Dapr currently supports a wide range of message brokers, including Redis, Kafka, NATS, and cloud services such as AWS SQS/SNS, Azure EventHubs, and Google Pub/sub.
#MASSTRANSIT VS AKKA PORTABLE#
That approach makes your service implementation portable and less dependent on the underlying messaging infrastructure. To receive messages, Dapr subscribes to the Dapr pub/sub component on behalf of your service and delivers the messages to an endpoint when they arrive. This building block then makes calls into a Dapr pub/sub component that encapsulates a specific message broker product. Publishing a message requires your service to make a network call to a Dapr pub/sub building block, exposed as a sidecar. The Dapr pub/sub building block provides a platform-agnostic API to send and receive messages with the at-least-once guarantee. Provides first-class support for producing and consuming events with its building blocks That enables developers to pick their favorite programming language to build loosely-coupled, polyglot components that compose their event-driven systems while harnessing the power brings by Dapr.įor example, a Java-based order processing component can communicate with a NodeJS based Emailing component via common Dapr runtime. How building blocks expose a public API that is called from your code, using components to implement the building blocks’ capability.

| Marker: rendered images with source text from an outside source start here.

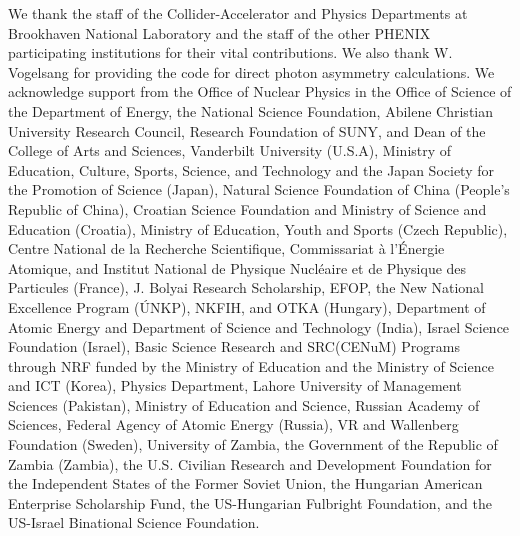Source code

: \documentclass[twocolumn,letterpaper,aps,prl,longbibliography,superscriptaddress,floatfix]{revtex4-2}
\begin{document}
We thank the staff of the Collider-Accelerator and Physics
Departments at Brookhaven National Laboratory and the staff of
the other PHENIX participating institutions for their vital
contributions. We also thank W. Vogelsang for providing
the code for direct photon asymmetry calculations.
We acknowledge support from the Office of Nuclear Physics in the
Office of Science of the Department of Energy,
the National Science Foundation,
Abilene Christian University Research Council,
Research Foundation of SUNY, and
Dean of the College of Arts and Sciences, Vanderbilt University
(U.S.A),
Ministry of Education, Culture, Sports, Science, and Technology
and the Japan Society for the Promotion of Science (Japan),
Natural Science Foundation of China (People's Republic of China),
Croatian Science Foundation and
Ministry of Science and Education (Croatia),
Ministry of Education, Youth and Sports (Czech Republic),
Centre National de la Recherche Scientifique, Commissariat
{\`a} l'{\'E}nergie Atomique, and Institut National de Physique
Nucl{\'e}aire et de Physique des Particules (France),
J. Bolyai Research Scholarship, EFOP, the New National Excellence
Program ({\'U}NKP), NKFIH, and OTKA (Hungary),
Department of Atomic Energy and Department of Science and Technology
(India),
Israel Science Foundation (Israel),
Basic Science Research and SRC(CENuM) Programs through NRF
funded by the Ministry of Education and the Ministry of
Science and ICT (Korea),
Physics Department, Lahore University of Management Sciences (Pakistan),
Ministry of Education and Science, Russian Academy of Sciences,
Federal Agency of Atomic Energy (Russia),
VR and Wallenberg Foundation (Sweden),
University of Zambia, the Government of the Republic of Zambia (Zambia),
the U.S. Civilian Research and Development Foundation for the
Independent States of the Former Soviet Union,
the Hungarian American Enterprise Scholarship Fund,
the US-Hungarian Fulbright Foundation,
and the US-Israel Binational Science Foundation.


\end{document}
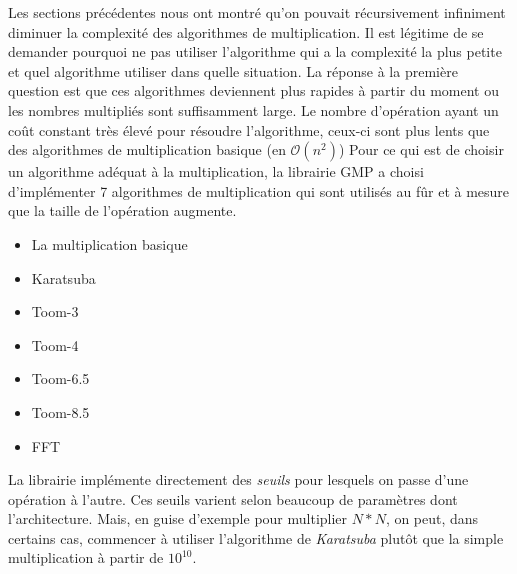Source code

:\documentclass[letterpaper]{article}
\begin{document}
Les sections précédentes nous ont montré qu'on pouvait récursivement
infiniment diminuer la complexité des algorithmes de multiplication.
Il est légitime de se demander pourquoi ne pas utiliser l'algorithme
qui a la complexité la plus petite et quel algorithme utiliser dans
quelle situation.
\newline
La réponse à la première question est que ces algorithmes deviennent
plus rapides à partir du moment ou les nombres multipliés sont
suffisamment large. Le nombre d'opération ayant un coût constant
très élevé pour résoudre l'algorithme, ceux-ci sont plus lents
que des algorithmes de multiplication basique (en $\mathcal{O}(n^2)$)
\newline
Pour ce qui est de choisir un algorithme adéquat à la multiplication,
la librairie GMP a choisi d'implémenter 7 algorithmes de multiplication
qui sont utilisés au fûr et à mesure que la taille de l'opération
augmente\cite{gmplibmultiplication}.

\begin{itemize}
  \item La multiplication basique
  \item Karatsuba
  \item Toom-3
  \item Toom-4
  \item Toom-6.5
  \item Toom-8.5
  \item FFT
\end{itemize}

La librairie implémente directement des \emph{seuils} pour lesquels
on passe d'une opération à l'autre. Ces seuils varient selon
beaucoup de paramètres dont l'architecture. Mais, en guise d'exemple
pour multiplier $N*N$, on peut, dans certains cas, commencer à utiliser
l'algorithme de \emph{Karatsuba} plutôt que la simple multiplication
à partir de $10^{10}$\cite{gmplibkaratsuba}.


\footnotesize


\end{document}

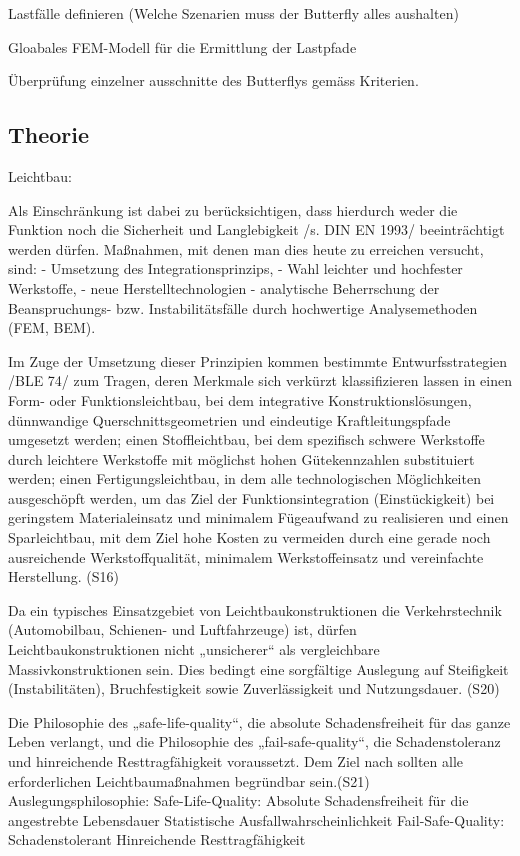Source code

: Lastfälle definieren (Welche Szenarien muss der Butterfly alles aushalten)

Gloabales FEM-Modell für die Ermittlung der Lastpfade

Überprüfung einzelner ausschnitte des Butterflys gemäss Kriterien.




\subsection{Theorie}
Leichtbau:

Als Einschränkung ist dabei zu berücksichtigen, dass hierdurch weder die Funktion noch die Sicherheit und Langlebigkeit /s. DIN EN 1993/ beeinträchtigt werden dürfen. Maßnahmen, mit denen man dies heute zu erreichen versucht, sind:
- Umsetzung des Integrationsprinzips,
- Wahl leichter und hochfester Werkstoffe,
- neue Herstelltechnologien
- analytische Beherrschung der Beanspruchungs- bzw. Instabilitätsfälle durch hochwertige Analysemethoden (FEM, BEM).

Im Zuge der Umsetzung dieser Prinzipien kommen bestimmte Entwurfsstrategien /BLE 74/ zum Tragen, deren Merkmale sich verkürzt klassifizieren lassen in
  einen Form- oder Funktionsleichtbau, bei dem integrative Konstruktionslösungen, dünnwandige Querschnittsgeometrien und eindeutige Kraftleitungspfade umgesetzt werden;
  einen Stoffleichtbau, bei dem spezifisch schwere Werkstoffe durch leichtere Werkstoffe mit möglichst hohen Gütekennzahlen substituiert werden;
  einen Fertigungsleichtbau, in dem alle technologischen Möglichkeiten ausgeschöpft werden, um das Ziel der Funktionsintegration (Einstückigkeit) bei geringstem Materialeinsatz und minimalem Fügeaufwand zu realisieren
und
  einen Sparleichtbau, mit dem Ziel hohe Kosten zu vermeiden durch eine gerade noch ausreichende Werkstoffqualität, minimalem Werkstoffeinsatz und vereinfachte Herstellung.
(S16)

Da ein typisches Einsatzgebiet von Leichtbaukonstruktionen die Verkehrstechnik (Automobilbau, Schienen- und Luftfahrzeuge) ist, dürfen Leichtbaukonstruktionen nicht „unsicherer“ als vergleichbare Massivkonstruktionen sein. Dies bedingt eine sorgfältige Auslegung auf Steifigkeit (Instabilitäten), Bruchfestigkeit sowie Zuverlässigkeit und Nutzungsdauer. (S20)

Die Philosophie des „safe-life-quality“, die absolute Schadensfreiheit für das ganze Leben verlangt, und die Philosophie des „fail-safe-quality“, die Schadenstoleranz und hinreichende Resttragfähigkeit voraussetzt. Dem Ziel nach sollten alle erforderlichen Leichtbaumaßnahmen begründbar sein.(S21)
Auslegungsphilosophie:
  Safe-Life-Quality:
    Absolute Schadensfreiheit für die angestrebte Lebensdauer
    Statistische Ausfallwahrscheinlichkeit
  Fail-Safe-Quality:
    Schadenstolerant
    Hinreichende Resttragfähigkeit


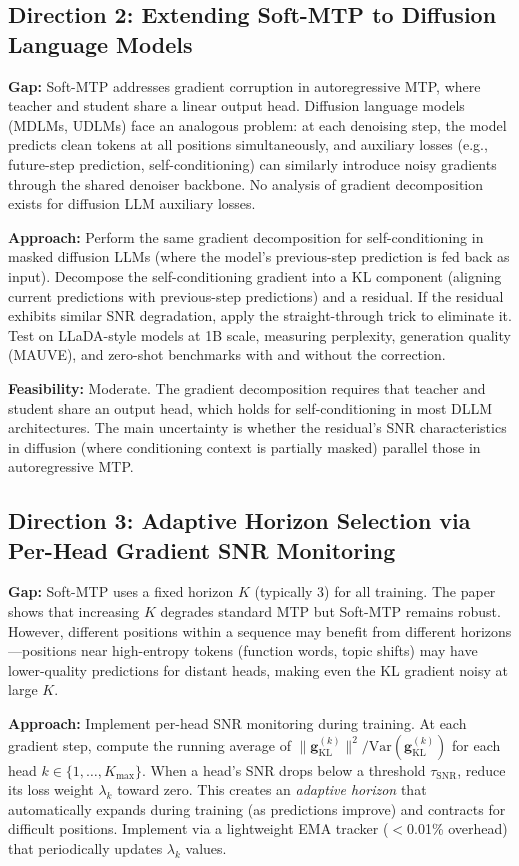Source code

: \documentclass[11pt,a4paper]{article}
\begin{document}
\subsection{Direction 2: Extending Soft-MTP to Diffusion Language Models}
\textbf{Gap:} Soft-MTP addresses gradient corruption in autoregressive MTP, where teacher and student share a linear output head. Diffusion language models (MDLMs, UDLMs) face an analogous problem: at each denoising step, the model predicts clean tokens at all positions simultaneously, and auxiliary losses (e.g., future-step prediction, self-conditioning) can similarly introduce noisy gradients through the shared denoiser backbone. No analysis of gradient decomposition exists for diffusion LLM auxiliary losses.

\textbf{Approach:} Perform the same gradient decomposition for self-conditioning in masked diffusion LLMs (where the model's previous-step prediction is fed back as input). Decompose the self-conditioning gradient into a KL component (aligning current predictions with previous-step predictions) and a residual. If the residual exhibits similar SNR degradation, apply the straight-through trick to eliminate it. Test on LLaDA-style models at 1B scale, measuring perplexity, generation quality (MAUVE), and zero-shot benchmarks with and without the correction.

\textbf{Feasibility:} Moderate. The gradient decomposition requires that teacher and student share an output head, which holds for self-conditioning in most DLLM architectures. The main uncertainty is whether the residual's SNR characteristics in diffusion (where conditioning context is partially masked) parallel those in autoregressive MTP.

\subsection{Direction 3: Adaptive Horizon Selection via Per-Head Gradient SNR Monitoring}
\textbf{Gap:} Soft-MTP uses a fixed horizon $K$ (typically 3) for all training. The paper shows that increasing $K$ degrades standard MTP but Soft-MTP remains robust. However, different positions within a sequence may benefit from different horizons---positions near high-entropy tokens (function words, topic shifts) may have lower-quality predictions for distant heads, making even the KL gradient noisy at large $K$.

\textbf{Approach:} Implement per-head SNR monitoring during training. At each gradient step, compute the running average of $\|\mathbf{g}_{\mathrm{KL}}^{(k)}\|^2 / \mathrm{Var}(\mathbf{g}_{\mathrm{KL}}^{(k)})$ for each head $k \in \{1, \ldots, K_{\max}\}$. When a head's SNR drops below a threshold $\tau_{\mathrm{SNR}}$, reduce its loss weight $\lambda_k$ toward zero. This creates an \emph{adaptive horizon} that automatically expands during training (as predictions improve) and contracts for difficult positions. Implement via a lightweight EMA tracker ($<$0.01\% overhead) that periodically updates $\lambda_k$ values.
\end{document}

#MASSTRANSIT VS AKKA CODE#
Compose your system with loosely-coupled, polyglot componentsĭapr exposes its APIs as a sidecar architecture, either as a container or as a process, not requiring the application code to include any Dapr runtime code.Īs shown in the figure below, the application code can communicate with Dapr APIs through standard interfaces such as HTTP and gRPC. While being portable and platform-agnostic, the following are the five reasons why you should consider Dapr to build your next event-driven system. Event brokers - Who store events until they are consumedīuilding an event-driven system means identifying what components will be playing the above roles and carefully modeling their asynchronous interactions using events.We can group these components and assign them the following roles based on how they interact with events.

A Typical Event-driven Architecture - SourceĪn event-driven system is composed of loosely-coupled, self-contained components that utilize events to communicate with each other.